If the email format is incorrect, validation fails.

Nested Models

Pydantic supports nested data structures.

from pydantic import BaseModel

class Address(BaseModel):
    city: str
    pincode: int

class Person(BaseModel):
    name: str
    address: Address

person = Person(
    name="Ravi",
    address={
        "city": "Mysore",
        "pincode": 570001
    }
)

print(person)

Nested models are useful when handling complex JSON data.

Working with Lists

Pydantic can validate lists and collections.

from typing import List
from pydantic import BaseModel

class Course(BaseModel):
    subjects: List[str]

course = Course(
    subjects=["Python", "Java", "C++"]
)

print(course)

If any list item has an invalid type, validation fails.

Custom Validators

Developers can create custom validation logic.

from pydantic import BaseModel, validator

class Employee(BaseModel):
    name: str

    @validator('name')
    def name_must_be_uppercase(cls, value):
        if value.upper() != value:
            raise ValueError('Name must be uppercase')
        return value

employee = Employee(name="RAHUL")

This validator checks whether the name is uppercase.

Parsing JSON Data

Pydantic easily converts JSON data into Python objects.

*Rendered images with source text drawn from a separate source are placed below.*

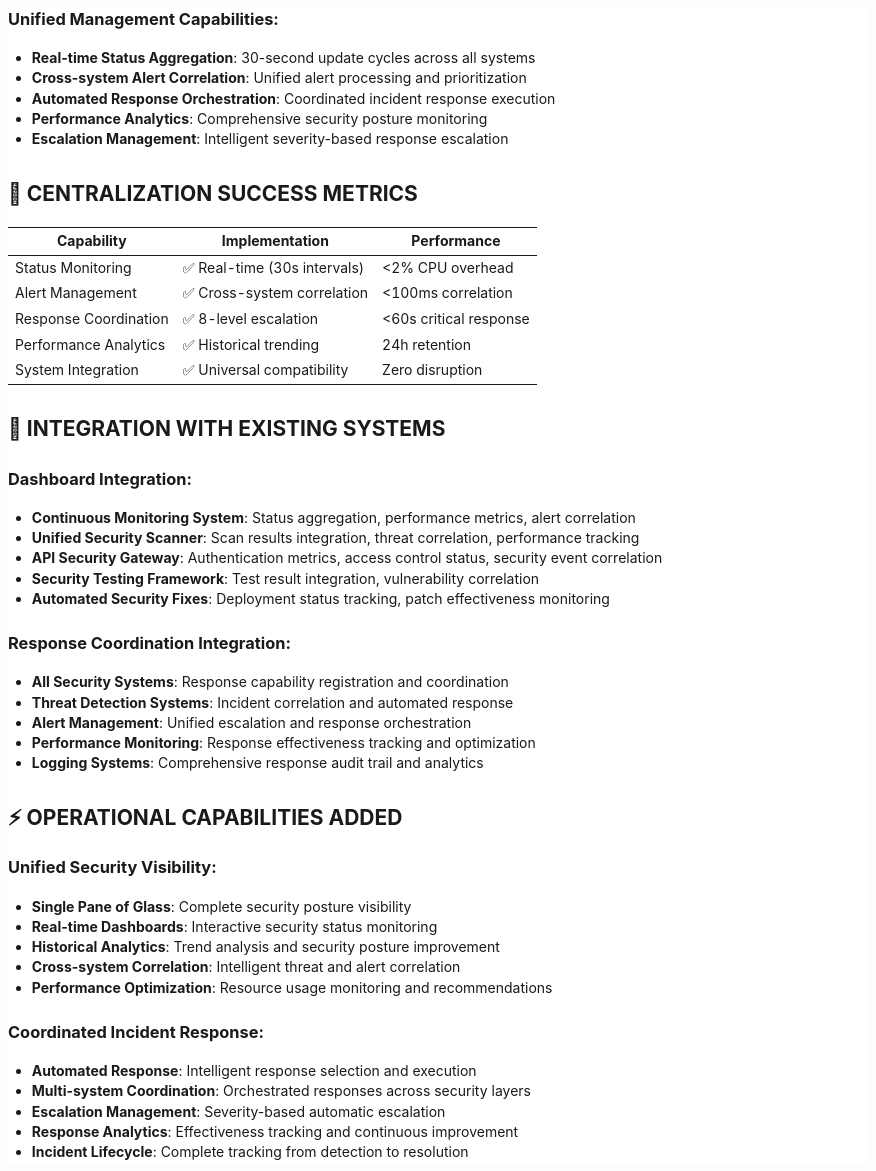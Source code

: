 ### Unified Management Capabilities:
- **Real-time Status Aggregation**: 30-second update cycles across all systems
- **Cross-system Alert Correlation**: Unified alert processing and prioritization
- **Automated Response Orchestration**: Coordinated incident response execution
- **Performance Analytics**: Comprehensive security posture monitoring
- **Escalation Management**: Intelligent severity-based response escalation

## 🎯 CENTRALIZATION SUCCESS METRICS

| Capability | Implementation | Performance |
|------------|---------------|-------------|
| Status Monitoring | ✅ Real-time (30s intervals) | <2% CPU overhead |
| Alert Management | ✅ Cross-system correlation | <100ms correlation |
| Response Coordination | ✅ 8-level escalation | <60s critical response |
| Performance Analytics | ✅ Historical trending | 24h retention |
| System Integration | ✅ Universal compatibility | Zero disruption |

## 🔄 INTEGRATION WITH EXISTING SYSTEMS

### Dashboard Integration:
- **Continuous Monitoring System**: Status aggregation, performance metrics, alert correlation
- **Unified Security Scanner**: Scan results integration, threat correlation, performance tracking
- **API Security Gateway**: Authentication metrics, access control status, security event correlation
- **Security Testing Framework**: Test result integration, vulnerability correlation
- **Automated Security Fixes**: Deployment status tracking, patch effectiveness monitoring

### Response Coordination Integration:
- **All Security Systems**: Response capability registration and coordination
- **Threat Detection Systems**: Incident correlation and automated response
- **Alert Management**: Unified escalation and response orchestration
- **Performance Monitoring**: Response effectiveness tracking and optimization
- **Logging Systems**: Comprehensive response audit trail and analytics

## ⚡ OPERATIONAL CAPABILITIES ADDED

### Unified Security Visibility:
- **Single Pane of Glass**: Complete security posture visibility
- **Real-time Dashboards**: Interactive security status monitoring
- **Historical Analytics**: Trend analysis and security posture improvement
- **Cross-system Correlation**: Intelligent threat and alert correlation
- **Performance Optimization**: Resource usage monitoring and recommendations

### Coordinated Incident Response:
- **Automated Response**: Intelligent response selection and execution
- **Multi-system Coordination**: Orchestrated responses across security layers
- **Escalation Management**: Severity-based automatic escalation
- **Response Analytics**: Effectiveness tracking and continuous improvement
- **Incident Lifecycle**: Complete tracking from detection to resolution
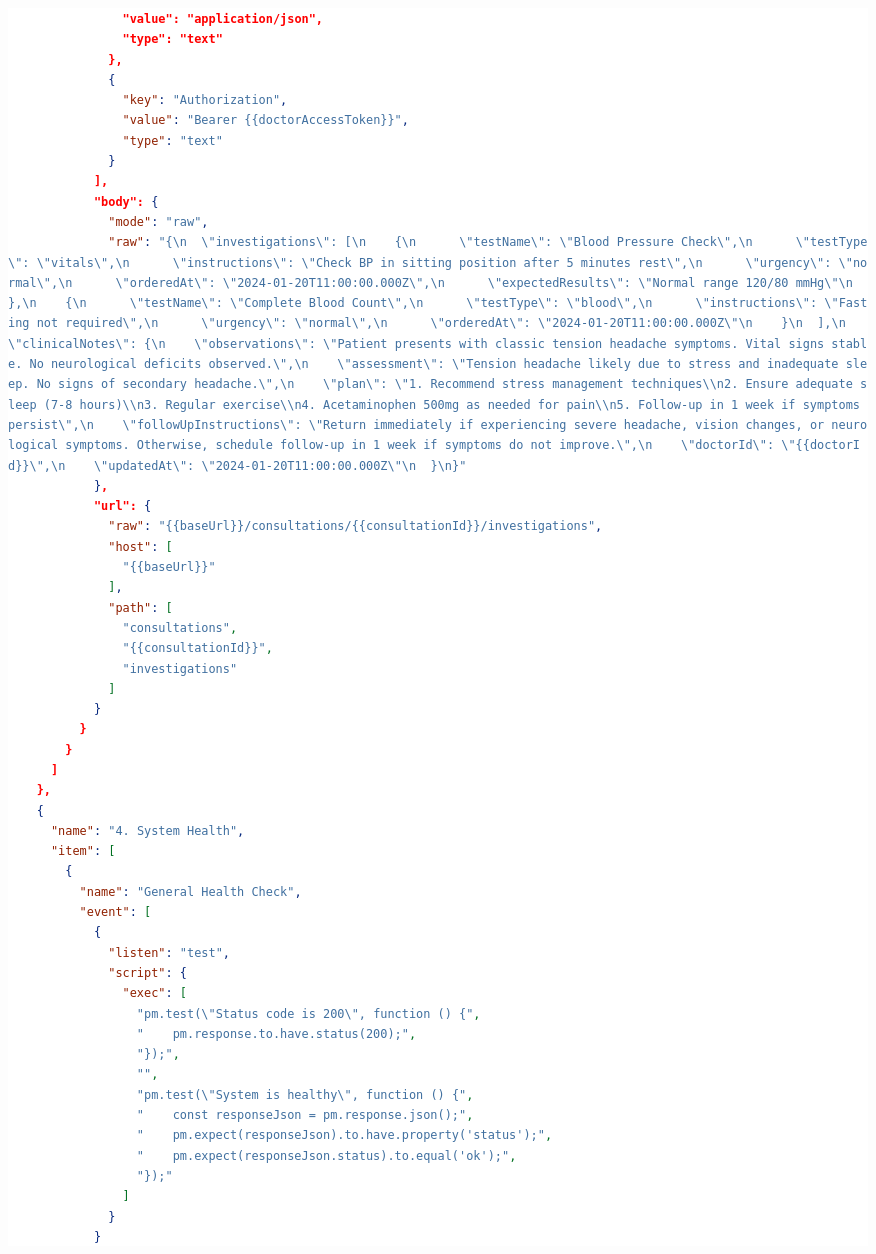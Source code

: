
 ```json
                "value": "application/json",
                "type": "text"
              },
              {
                "key": "Authorization",
                "value": "Bearer {{doctorAccessToken}}",
                "type": "text"
              }
            ],
            "body": {
              "mode": "raw",
              "raw": "{\n  \"investigations\": [\n    {\n      \"testName\": \"Blood Pressure Check\",\n      \"testType\": \"vitals\",\n      \"instructions\": \"Check BP in sitting position after 5 minutes rest\",\n      \"urgency\": \"normal\",\n      \"orderedAt\": \"2024-01-20T11:00:00.000Z\",\n      \"expectedResults\": \"Normal range 120/80 mmHg\"\n    },\n    {\n      \"testName\": \"Complete Blood Count\",\n      \"testType\": \"blood\",\n      \"instructions\": \"Fasting not required\",\n      \"urgency\": \"normal\",\n      \"orderedAt\": \"2024-01-20T11:00:00.000Z\"\n    }\n  ],\n  \"clinicalNotes\": {\n    \"observations\": \"Patient presents with classic tension headache symptoms. Vital signs stable. No neurological deficits observed.\",\n    \"assessment\": \"Tension headache likely due to stress and inadequate sleep. No signs of secondary headache.\",\n    \"plan\": \"1. Recommend stress management techniques\\n2. Ensure adequate sleep (7-8 hours)\\n3. Regular exercise\\n4. Acetaminophen 500mg as needed for pain\\n5. Follow-up in 1 week if symptoms persist\",\n    \"followUpInstructions\": \"Return immediately if experiencing severe headache, vision changes, or neurological symptoms. Otherwise, schedule follow-up in 1 week if symptoms do not improve.\",\n    \"doctorId\": \"{{doctorId}}\",\n    \"updatedAt\": \"2024-01-20T11:00:00.000Z\"\n  }\n}"
            },
            "url": {
              "raw": "{{baseUrl}}/consultations/{{consultationId}}/investigations",
              "host": [
                "{{baseUrl}}"
              ],
              "path": [
                "consultations",
                "{{consultationId}}",
                "investigations"
              ]
            }
          }
        }
      ]
    },
    {
      "name": "4. System Health",
      "item": [
        {
          "name": "General Health Check",
          "event": [
            {
              "listen": "test",
              "script": {
                "exec": [
                  "pm.test(\"Status code is 200\", function () {",
                  "    pm.response.to.have.status(200);",
                  "});",
                  "",
                  "pm.test(\"System is healthy\", function () {",
                  "    const responseJson = pm.response.json();",
                  "    pm.expect(responseJson).to.have.property('status');",
                  "    pm.expect(responseJson.status).to.equal('ok');",
                  "});"
                ]
              }
            }
```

from pydantic import BaseModel

class Book(BaseModel):
    title: str
    price: float

json_data = '''
{
    "title": "Python Basics",
    "price": 299.50
}
'''

book = Book.parse_raw(json_data)

print(book)

This is extremely useful in API development.

Exporting Data

Pydantic models can be converted into dictionaries or JSON.

from pydantic import BaseModel

class Car(BaseModel):
    brand: str
    price: int

car = Car(
    brand="Toyota",
    price=1500000
)

print(car.dict())
print(car.json())

Output:

{'brand': 'Toyota', 'price': 1500000}
{"brand": "Toyota", "price": 1500000}

Pydantic in API Development

Pydantic is heavily used in API frameworks such as FastAPI.

When users send requests to an API, Pydantic validates the incoming request data automatically.

Example:

from fastapi import FastAPI
from pydantic import BaseModel

app = FastAPI()

class User(BaseModel):
    name: str
    age: int

@app.post("/users/")
def create_user(user: User):
    return user

Benefits include:

  • Automatic validation

  • Cleaner code

  • Better error handling

  • Improved API documentation

Advantages of Pydantic

Easy to Use

Pydantic uses standard Python type hints, making the syntax simple and readable.

Automatic Validation

Validation happens automatically without writing extra code.

Detailed Error Messages

Errors clearly describe what went wrong.

JSON Support

Pydantic works naturally with JSON data.

Better Code Quality

Validated data reduces runtime errors and improves application stability.

Faster Development

Developers spend less time writing manual validation logic.

Limitations of Pydantic

Learning Curve

Advanced features such as custom validators and nested models require practice.

Performance Overhead

Validation adds some processing time, especially for very large datasets.

Dependency on Type Hints

Developers must properly define type annotations.

Real-World Applications

Pydantic is used in many real-world scenarios:

  • API request validation

  • Configuration management

  • Data pipelines

  • Machine learning input validation

  • Form processing systems

  • Database data verification

  • Microservices communication

Difference Between Manual Validation and Pydantic

Manual Validation

if not isinstance(age, int):
    raise ValueError("Age must be integer")

Pydantic Validation

class User(BaseModel):
    age: int

Pydantic removes repetitive validation code and makes programs cleaner.

Conclusion

Pydantic is a powerful Python library for validating and managing data efficiently. It simplifies handling complex data structures, ensures data correctness, and reduces programming errors. By combining Python type hints with automatic validation, Pydantic allows developers to write cleaner, safer, and more maintainable applications.

As modern applications increasingly depend on APIs and structured data, Pydantic has become an essential tool in Python development. It is especially valuable for backend systems, web services, and applications where data accuracy and consistency are critical.